The 200th anniversary of “The Star-Spangled Banner” is today, September 14.
Francis Scott Key was inspired to write “The Star-Spangled Banner” during the War of 1812. He wrote the famous poem after witnessing the Battle of Fort McHenry, during which British warships launched more than 1,500 cannonballs at the fort in an attempt to overtake it. Despite their efforts, Fort McHenry remained intact—and, though tattered, the flag flew overhead after the battle.
You can learn all about the poem—and the flag that inspired it—in a free ebook from Patriot Wood.
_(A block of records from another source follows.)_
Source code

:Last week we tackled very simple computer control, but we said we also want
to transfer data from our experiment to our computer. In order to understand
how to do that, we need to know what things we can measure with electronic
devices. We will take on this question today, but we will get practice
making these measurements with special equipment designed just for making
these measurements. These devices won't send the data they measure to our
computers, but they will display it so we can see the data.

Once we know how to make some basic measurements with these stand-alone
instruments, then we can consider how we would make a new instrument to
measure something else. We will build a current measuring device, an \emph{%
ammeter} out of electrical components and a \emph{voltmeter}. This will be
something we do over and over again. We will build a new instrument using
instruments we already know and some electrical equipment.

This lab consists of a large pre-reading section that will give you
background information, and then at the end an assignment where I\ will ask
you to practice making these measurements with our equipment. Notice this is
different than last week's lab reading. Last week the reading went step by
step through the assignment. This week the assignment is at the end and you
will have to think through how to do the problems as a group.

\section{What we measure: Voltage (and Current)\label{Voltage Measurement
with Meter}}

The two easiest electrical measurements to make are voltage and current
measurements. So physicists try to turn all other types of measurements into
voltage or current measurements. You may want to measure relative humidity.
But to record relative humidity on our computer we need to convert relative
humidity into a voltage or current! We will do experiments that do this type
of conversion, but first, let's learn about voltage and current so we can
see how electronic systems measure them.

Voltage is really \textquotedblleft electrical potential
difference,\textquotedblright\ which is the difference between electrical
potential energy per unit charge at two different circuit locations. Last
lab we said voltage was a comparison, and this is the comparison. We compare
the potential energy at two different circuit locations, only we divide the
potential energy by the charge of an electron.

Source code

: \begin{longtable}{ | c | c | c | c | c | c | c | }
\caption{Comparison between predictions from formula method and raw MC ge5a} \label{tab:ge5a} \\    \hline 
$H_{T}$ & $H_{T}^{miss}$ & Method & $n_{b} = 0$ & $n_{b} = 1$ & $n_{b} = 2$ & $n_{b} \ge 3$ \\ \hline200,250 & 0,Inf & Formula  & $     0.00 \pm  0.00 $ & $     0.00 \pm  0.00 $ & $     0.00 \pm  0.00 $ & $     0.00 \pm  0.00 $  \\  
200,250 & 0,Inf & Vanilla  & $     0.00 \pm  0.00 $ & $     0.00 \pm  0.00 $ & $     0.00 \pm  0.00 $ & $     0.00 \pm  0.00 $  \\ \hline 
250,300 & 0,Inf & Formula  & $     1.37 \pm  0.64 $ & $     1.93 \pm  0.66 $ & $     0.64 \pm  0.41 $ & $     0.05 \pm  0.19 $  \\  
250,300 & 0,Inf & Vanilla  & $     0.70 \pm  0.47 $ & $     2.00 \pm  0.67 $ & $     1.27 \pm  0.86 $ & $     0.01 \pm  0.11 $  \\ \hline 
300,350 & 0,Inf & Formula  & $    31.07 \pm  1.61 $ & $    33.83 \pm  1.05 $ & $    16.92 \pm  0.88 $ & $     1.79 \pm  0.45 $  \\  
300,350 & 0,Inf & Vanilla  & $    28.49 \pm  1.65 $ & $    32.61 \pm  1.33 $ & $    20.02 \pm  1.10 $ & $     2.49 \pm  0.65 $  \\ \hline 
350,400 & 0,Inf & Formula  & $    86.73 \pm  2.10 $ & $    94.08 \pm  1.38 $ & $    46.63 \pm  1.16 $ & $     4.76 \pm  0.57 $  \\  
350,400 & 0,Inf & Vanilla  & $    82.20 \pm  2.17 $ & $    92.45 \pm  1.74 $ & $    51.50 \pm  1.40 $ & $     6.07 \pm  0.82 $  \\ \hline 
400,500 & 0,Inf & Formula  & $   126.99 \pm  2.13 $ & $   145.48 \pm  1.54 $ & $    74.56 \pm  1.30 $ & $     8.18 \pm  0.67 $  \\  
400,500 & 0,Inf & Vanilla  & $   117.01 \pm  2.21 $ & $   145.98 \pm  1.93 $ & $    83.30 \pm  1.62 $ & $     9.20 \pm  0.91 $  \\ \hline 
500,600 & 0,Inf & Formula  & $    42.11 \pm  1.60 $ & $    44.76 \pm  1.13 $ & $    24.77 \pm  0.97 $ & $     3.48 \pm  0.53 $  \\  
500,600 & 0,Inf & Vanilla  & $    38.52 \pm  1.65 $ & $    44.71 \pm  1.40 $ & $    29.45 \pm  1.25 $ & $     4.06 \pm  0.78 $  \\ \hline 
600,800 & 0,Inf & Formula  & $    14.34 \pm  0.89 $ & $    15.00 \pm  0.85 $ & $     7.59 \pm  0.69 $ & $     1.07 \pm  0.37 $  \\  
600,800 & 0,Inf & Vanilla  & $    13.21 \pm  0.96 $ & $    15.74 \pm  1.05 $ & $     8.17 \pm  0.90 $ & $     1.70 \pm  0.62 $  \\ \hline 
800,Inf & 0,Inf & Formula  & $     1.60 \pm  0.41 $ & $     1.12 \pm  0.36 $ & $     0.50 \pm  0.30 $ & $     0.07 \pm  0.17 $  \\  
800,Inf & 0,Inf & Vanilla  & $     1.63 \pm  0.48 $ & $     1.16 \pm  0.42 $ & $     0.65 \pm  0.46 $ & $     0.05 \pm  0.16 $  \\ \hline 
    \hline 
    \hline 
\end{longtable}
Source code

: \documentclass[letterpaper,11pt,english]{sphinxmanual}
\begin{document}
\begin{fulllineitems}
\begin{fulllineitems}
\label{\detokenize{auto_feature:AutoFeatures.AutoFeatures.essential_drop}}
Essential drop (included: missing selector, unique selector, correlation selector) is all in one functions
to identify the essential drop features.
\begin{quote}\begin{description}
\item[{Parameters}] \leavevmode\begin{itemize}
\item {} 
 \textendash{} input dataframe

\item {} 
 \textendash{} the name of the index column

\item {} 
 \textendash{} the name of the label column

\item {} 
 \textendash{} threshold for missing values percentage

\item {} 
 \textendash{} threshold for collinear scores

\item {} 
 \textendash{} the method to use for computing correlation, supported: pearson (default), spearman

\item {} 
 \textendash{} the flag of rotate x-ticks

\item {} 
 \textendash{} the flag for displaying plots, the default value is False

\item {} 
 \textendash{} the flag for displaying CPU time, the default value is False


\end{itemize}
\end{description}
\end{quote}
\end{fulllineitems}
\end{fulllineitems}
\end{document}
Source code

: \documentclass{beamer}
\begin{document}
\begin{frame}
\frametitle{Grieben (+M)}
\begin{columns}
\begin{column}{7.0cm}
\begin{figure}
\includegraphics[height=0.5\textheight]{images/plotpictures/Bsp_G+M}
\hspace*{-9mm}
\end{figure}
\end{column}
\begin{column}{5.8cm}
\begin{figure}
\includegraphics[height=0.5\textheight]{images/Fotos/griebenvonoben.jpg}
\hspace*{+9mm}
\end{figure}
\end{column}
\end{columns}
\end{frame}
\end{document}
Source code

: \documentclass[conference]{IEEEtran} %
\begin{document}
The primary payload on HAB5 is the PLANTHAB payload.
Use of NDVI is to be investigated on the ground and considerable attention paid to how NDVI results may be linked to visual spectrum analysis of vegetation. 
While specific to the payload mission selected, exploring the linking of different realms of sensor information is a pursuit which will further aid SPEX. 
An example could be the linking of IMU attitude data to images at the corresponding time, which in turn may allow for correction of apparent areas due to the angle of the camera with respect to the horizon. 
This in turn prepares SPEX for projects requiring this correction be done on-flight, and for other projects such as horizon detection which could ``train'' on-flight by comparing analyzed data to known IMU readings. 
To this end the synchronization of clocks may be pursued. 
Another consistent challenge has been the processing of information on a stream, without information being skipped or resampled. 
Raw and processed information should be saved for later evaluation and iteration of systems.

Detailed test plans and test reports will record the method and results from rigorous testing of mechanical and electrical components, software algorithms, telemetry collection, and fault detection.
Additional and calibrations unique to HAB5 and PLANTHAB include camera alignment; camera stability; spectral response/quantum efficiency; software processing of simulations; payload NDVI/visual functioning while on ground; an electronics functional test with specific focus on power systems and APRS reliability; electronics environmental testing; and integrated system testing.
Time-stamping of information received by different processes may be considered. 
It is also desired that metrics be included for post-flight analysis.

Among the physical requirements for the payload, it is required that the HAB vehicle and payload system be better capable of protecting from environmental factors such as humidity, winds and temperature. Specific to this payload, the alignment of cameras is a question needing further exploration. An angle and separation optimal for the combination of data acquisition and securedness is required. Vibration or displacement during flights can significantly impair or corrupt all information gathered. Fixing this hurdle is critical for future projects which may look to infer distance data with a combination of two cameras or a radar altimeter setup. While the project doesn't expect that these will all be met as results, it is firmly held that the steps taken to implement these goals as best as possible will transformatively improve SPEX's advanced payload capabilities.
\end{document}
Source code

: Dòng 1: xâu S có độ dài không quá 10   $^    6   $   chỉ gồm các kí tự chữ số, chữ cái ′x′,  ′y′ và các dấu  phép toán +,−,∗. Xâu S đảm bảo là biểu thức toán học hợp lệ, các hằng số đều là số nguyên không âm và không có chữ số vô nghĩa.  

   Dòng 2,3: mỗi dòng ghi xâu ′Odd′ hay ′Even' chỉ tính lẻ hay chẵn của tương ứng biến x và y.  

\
George Armistead, Fort McHenry’s commander, wanted a flag “so large that the British would have no difficulty seeing it from a distance.” This flag became known as the Great Garrison Flag. Measuring 30 x 42 feet, it was the largest battle flag ever flown at the time. Soldiers within Fort McHenry raised this oversized flag as part of their morning reveille on September 12, 1814.
Later that day, British forces attacked Baltimore. They turned their focus to Fort McHenry on September 13, when roughly 19 British warships began bombarding the fort in an attempt to penetrate the harbor. The steady barrage of cannonballs continued for 25 hours before it became clear that the harbor and fort would remain in American hands.
At dawn on September 14, the bombardment stopped. The flag was still flying above Fort McHenry: though battered, it was a brilliant symbol of the American’s defense.
Francis Scott Key witnessed the Battle of Fort McHenry from a British truce ship about four miles away. It inspired his poem, “Defense of Fort McHenry”—an early version of the song we now know as “The Star-Spangled Banner.”